Sin embargo, Hilda no necesito tener un rifle en sus manos o dinamita para mostrar entereza y valor. Su arrojo y calidad humana quedaron expuestas cuando, luego de matricular masivamente a una comunidad, descubrió que en su mayoría eran leprosos y, a pesar de las críticas y alertas del peligro de contagio, asumió su rol de docente sin peros, instruyendo, incluso, a personas de avanzada edad. 

“La escuela quedaba en un barrio de leprosos, un lugar al que le decían Batey Colorado, de Meneses para dentro. El local estaba improvisado, con asientos hechos por los propios habitantes de allí. Era febrero de 1958, momento en que la lepra resultaba terrorífica. Había personas sin dedos, sin pies, que apenas podían caminar, pero que querían aprender, y yo tenía esa ansia de enseñar, de poder ayudar de alguna manera. En la mañana le daba clases a los más jóvenes y, en la tardecita, a los mayores, que no sabían ni leer ni escribir”.

La educadora no estuvo en la trascendental batalla de Yaguajay porque, cuando ya se presagiaba el combate, Camilo ordenó que sacaran a las maestras del área y las pusieran a buen resguardo. Así llegó a Zulueta, donde continuó su labor como docente, luego a Remedios, los centrales de Buena Vista, Manicaragua… La campaña de alfabetización la hizo en Guamajal, Santa Clara, con 16 brigadistas. Nunca importó el lugar, las condiciones del aula, ni si se tratase de leprosos o carboneros, la devoción y entrega de Hilda siempre fue la misma.

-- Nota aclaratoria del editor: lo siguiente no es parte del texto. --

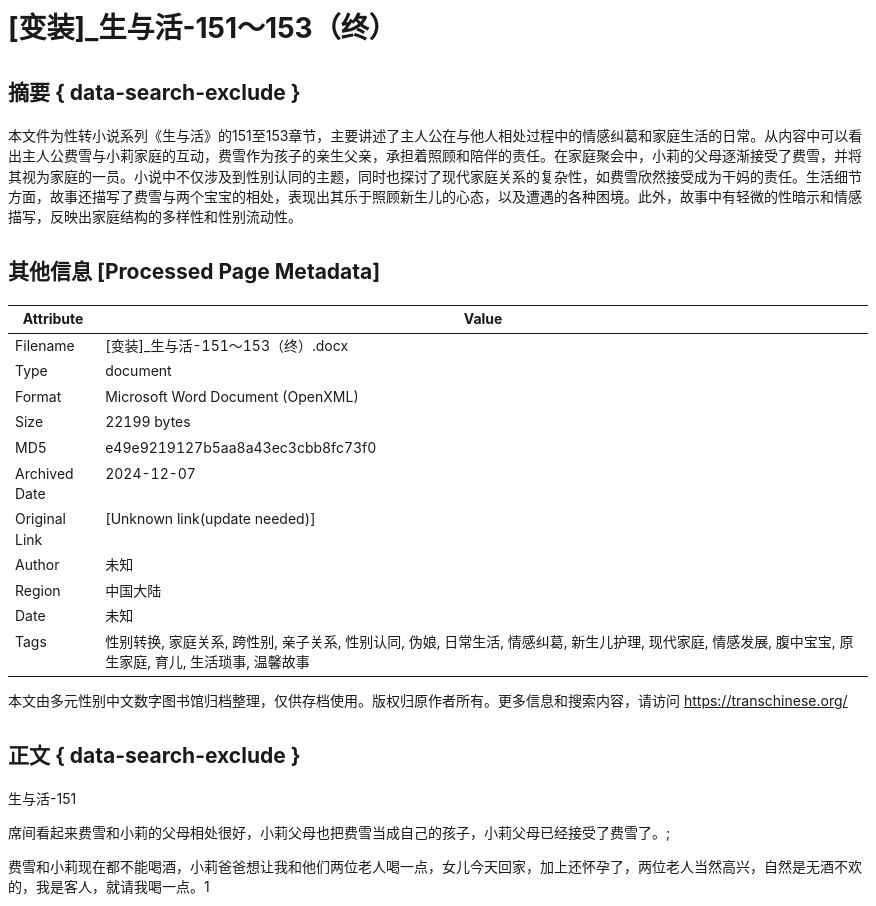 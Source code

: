 # [变装]_生与活-151～153（终）



## 摘要  { data-search-exclude }


本文件为性转小说系列《生与活》的151至153章节，主要讲述了主人公在与他人相处过程中的情感纠葛和家庭生活的日常。从内容中可以看出主人公费雪与小莉家庭的互动，费雪作为孩子的亲生父亲，承担着照顾和陪伴的责任。在家庭聚会中，小莉的父母逐渐接受了费雪，并将其视为家庭的一员。小说中不仅涉及到性别认同的主题，同时也探讨了现代家庭关系的复杂性，如费雪欣然接受成为干妈的责任。生活细节方面，故事还描写了费雪与两个宝宝的相处，表现出其乐于照顾新生儿的心态，以及遭遇的各种困境。此外，故事中有轻微的性暗示和情感描写，反映出家庭结构的多样性和性别流动性。



## 其他信息 [Processed Page Metadata]

| Attribute       | Value                                  |
|-----------------|----------------------------------------|
| Filename        | [变装]_生与活-151～153（终）.docx                             |
| Type            | document                                 |
| Format          | Microsoft Word Document (OpenXML)                               |
| Size            | 22199 bytes                           |
| MD5             | e49e9219127b5aa8a43ec3cbb8fc73f0                                  |
| Archived Date   | 2024-12-07                             |
| Original Link   | [Unknown link(update needed)]                         |
| Author          | 未知                               |
| Region          | 中国大陆                               |
| Date            | 未知                                 |
| Tags            | 性别转换, 家庭关系, 跨性别, 亲子关系, 性别认同, 伪娘, 日常生活, 情感纠葛, 新生儿护理, 现代家庭, 情感发展, 腹中宝宝, 原生家庭, 育儿, 生活琐事, 温馨故事                                 |

本文由多元性别中文数字图书馆归档整理，仅供存档使用。版权归原作者所有。更多信息和搜索内容，请访问 <https://transchinese.org/>


## 正文 { data-search-exclude }


生与活-151





席间看起来费雪和小莉的父母相处很好，小莉父母也把费雪当成自己的孩子，小莉父母已经接受了费雪了。;





费雪和小莉现在都不能喝酒，小莉爸爸想让我和他们两位老人喝一点，女儿今天回家，加上还怀孕了，两位老人当然高兴，自然是无酒不欢的，我是客人，就请我喝一点。1

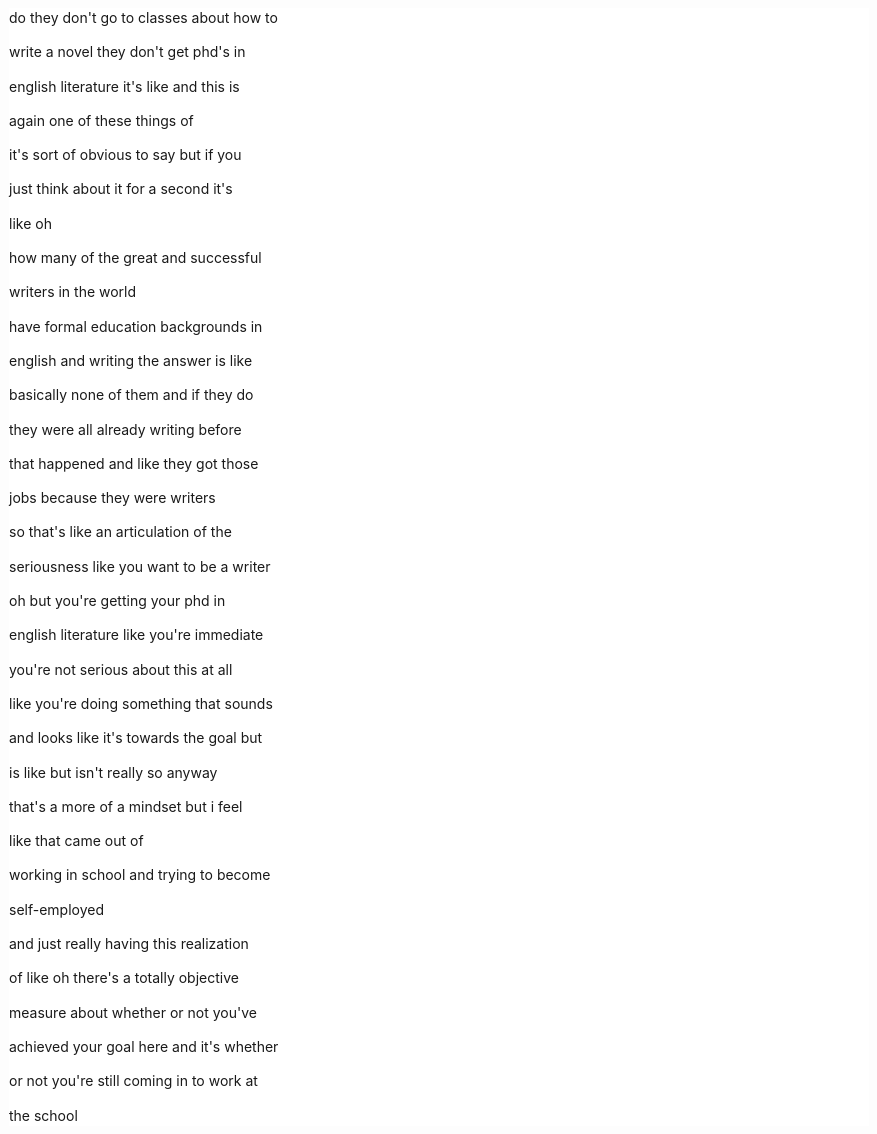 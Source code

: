 do they don't go to classes about how to

write a novel they don't get phd's in

english literature it's like and this is

again one of these things of

it's sort of obvious to say but if you

just think about it for a second it's

like oh

how many of the great and successful

writers in the world

have formal education backgrounds in

english and writing the answer is like

basically none of them and if they do

they were all already writing before

that happened and like they got those

jobs because they were writers

so that's like an articulation of the

seriousness like you want to be a writer

oh but you're getting your phd in

english literature like you're immediate

you're not serious about this at all

like you're doing something that sounds

and looks like it's towards the goal but

is like but isn't really so anyway

that's a more of a mindset but i feel

like that came out of

working in school and trying to become

self-employed

and just really having this realization

of like oh there's a totally objective

measure about whether or not you've

achieved your goal here and it's whether

or not you're still coming in to work at

the school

Hoy, a sus 88 años, sus proyectos y sueños no cesan. Dice que por ahí da vueltas de mano en mano el folleto La América Grande, donde escribió sobre Ecuador, nación que visitó, así como de otras regiones de Latinoamérica; y algún que otro poema a los que, de vez en cuando, da vida su imaginación. Sigue sonriendo, a pesar de los golpes de la vida, de la pérdida de seres queridos, de la nostalgia por las aulas. Y a todo el que se encuentra, además de su orgullo por tantos años como educadora, le confiesa con sus ojos brillosos y emoción en el rostro: “Yo conocí a Camilo”.